(Task goal):
Could you give back every entry below exactly, with the pictures dropped?

Task input section start

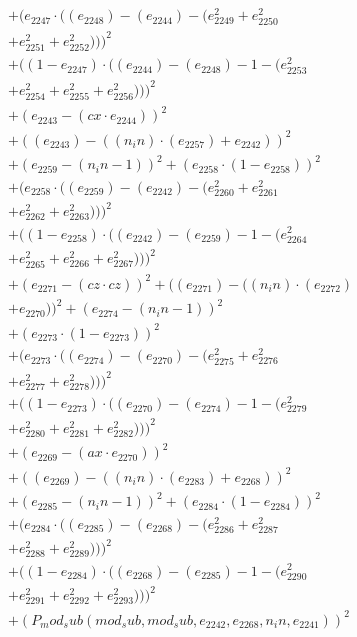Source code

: \documentclass[10pt, a4paper]{article}
\begin{document}
\begin{align*}
& + (e_{2247}  \cdot  ((e_{2248}) - (e_{2244}) - (e_{2249}^{2} + e_{2250}^{2} \\
& + e_{2251}^{2} + e_{2252}^{2})))^{2} \\
& + ((1 - e_{2247})  \cdot  ((e_{2244}) - (e_{2248}) - 1 - (e_{2253}^{2} \\
& + e_{2254}^{2} + e_{2255}^{2} + e_{2256}^{2})))^{2} \\
& + (e_{2243} - (cx  \cdot  e_{2244}))^{2} \\
& + ((e_{2243}) - ((n_in)  \cdot  (e_{2257}) + e_{2242}))^{2} \\
& + (e_{2259} - (n_in - 1))^{2} + (e_{2258}  \cdot  (1 - e_{2258}))^{2} \\
& + (e_{2258}  \cdot  ((e_{2259}) - (e_{2242}) - (e_{2260}^{2} + e_{2261}^{2} \\
& + e_{2262}^{2} + e_{2263}^{2})))^{2} \\
& + ((1 - e_{2258})  \cdot  ((e_{2242}) - (e_{2259}) - 1 - (e_{2264}^{2} \\
& + e_{2265}^{2} + e_{2266}^{2} + e_{2267}^{2})))^{2} \\
& + (e_{2271} - (cz  \cdot  cz))^{2} + ((e_{2271}) - ((n_in)  \cdot  (e_{2272}) \\
& + e_{2270}))^{2} + (e_{2274} - (n_in - 1))^{2} \\
& + (e_{2273}  \cdot  (1 - e_{2273}))^{2} \\
& + (e_{2273}  \cdot  ((e_{2274}) - (e_{2270}) - (e_{2275}^{2} + e_{2276}^{2} \\
& + e_{2277}^{2} + e_{2278}^{2})))^{2} \\
& + ((1 - e_{2273})  \cdot  ((e_{2270}) - (e_{2274}) - 1 - (e_{2279}^{2} \\
& + e_{2280}^{2} + e_{2281}^{2} + e_{2282}^{2})))^{2} \\
& + (e_{2269} - (ax  \cdot  e_{2270}))^{2} \\
& + ((e_{2269}) - ((n_in)  \cdot  (e_{2283}) + e_{2268}))^{2} \\
& + (e_{2285} - (n_in - 1))^{2} + (e_{2284}  \cdot  (1 - e_{2284}))^{2} \\
& + (e_{2284}  \cdot  ((e_{2285}) - (e_{2268}) - (e_{2286}^{2} + e_{2287}^{2} \\
& + e_{2288}^{2} + e_{2289}^{2})))^{2} \\
& + ((1 - e_{2284})  \cdot  ((e_{2268}) - (e_{2285}) - 1 - (e_{2290}^{2} \\
& + e_{2291}^{2} + e_{2292}^{2} + e_{2293}^{2})))^{2} \\
& + (P_mod_sub(mod_sub, mod_sub, e_{2242}, e_{2268}, n_in, e_{2241}))^{2} \\

\end{align*}
\end{document}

Task input section end

(Solution to this problem):
Source code

: \documentclass[10pt, a4paper]{article}
\begin{document}
\begin{align*}
& + (e_{2247}  \cdot  ((e_{2248}) - (e_{2244}) - (e_{2249}^{2} + e_{2250}^{2} \\
& + e_{2251}^{2} + e_{2252}^{2})))^{2} \\
& + ((1 - e_{2247})  \cdot  ((e_{2244}) - (e_{2248}) - 1 - (e_{2253}^{2} \\
& + e_{2254}^{2} + e_{2255}^{2} + e_{2256}^{2})))^{2} \\
& + (e_{2243} - (cx  \cdot  e_{2244}))^{2} \\
& + ((e_{2243}) - ((n_in)  \cdot  (e_{2257}) + e_{2242}))^{2} \\
& + (e_{2259} - (n_in - 1))^{2} + (e_{2258}  \cdot  (1 - e_{2258}))^{2} \\
& + (e_{2258}  \cdot  ((e_{2259}) - (e_{2242}) - (e_{2260}^{2} + e_{2261}^{2} \\
& + e_{2262}^{2} + e_{2263}^{2})))^{2} \\
& + ((1 - e_{2258})  \cdot  ((e_{2242}) - (e_{2259}) - 1 - (e_{2264}^{2} \\
& + e_{2265}^{2} + e_{2266}^{2} + e_{2267}^{2})))^{2} \\
& + (e_{2271} - (cz  \cdot  cz))^{2} + ((e_{2271}) - ((n_in)  \cdot  (e_{2272}) \\
& + e_{2270}))^{2} + (e_{2274} - (n_in - 1))^{2} \\
& + (e_{2273}  \cdot  (1 - e_{2273}))^{2} \\
& + (e_{2273}  \cdot  ((e_{2274}) - (e_{2270}) - (e_{2275}^{2} + e_{2276}^{2} \\
& + e_{2277}^{2} + e_{2278}^{2})))^{2} \\
& + ((1 - e_{2273})  \cdot  ((e_{2270}) - (e_{2274}) - 1 - (e_{2279}^{2} \\
& + e_{2280}^{2} + e_{2281}^{2} + e_{2282}^{2})))^{2} \\
& + (e_{2269} - (ax  \cdot  e_{2270}))^{2} \\
& + ((e_{2269}) - ((n_in)  \cdot  (e_{2283}) + e_{2268}))^{2} \\
& + (e_{2285} - (n_in - 1))^{2} + (e_{2284}  \cdot  (1 - e_{2284}))^{2} \\
& + (e_{2284}  \cdot  ((e_{2285}) - (e_{2268}) - (e_{2286}^{2} + e_{2287}^{2} \\
& + e_{2288}^{2} + e_{2289}^{2})))^{2} \\
& + ((1 - e_{2284})  \cdot  ((e_{2268}) - (e_{2285}) - 1 - (e_{2290}^{2} \\
& + e_{2291}^{2} + e_{2292}^{2} + e_{2293}^{2})))^{2} \\
& + (P_mod_sub(mod_sub, mod_sub, e_{2242}, e_{2268}, n_in, e_{2241}))^{2} \\

\end{align*}
\end{document}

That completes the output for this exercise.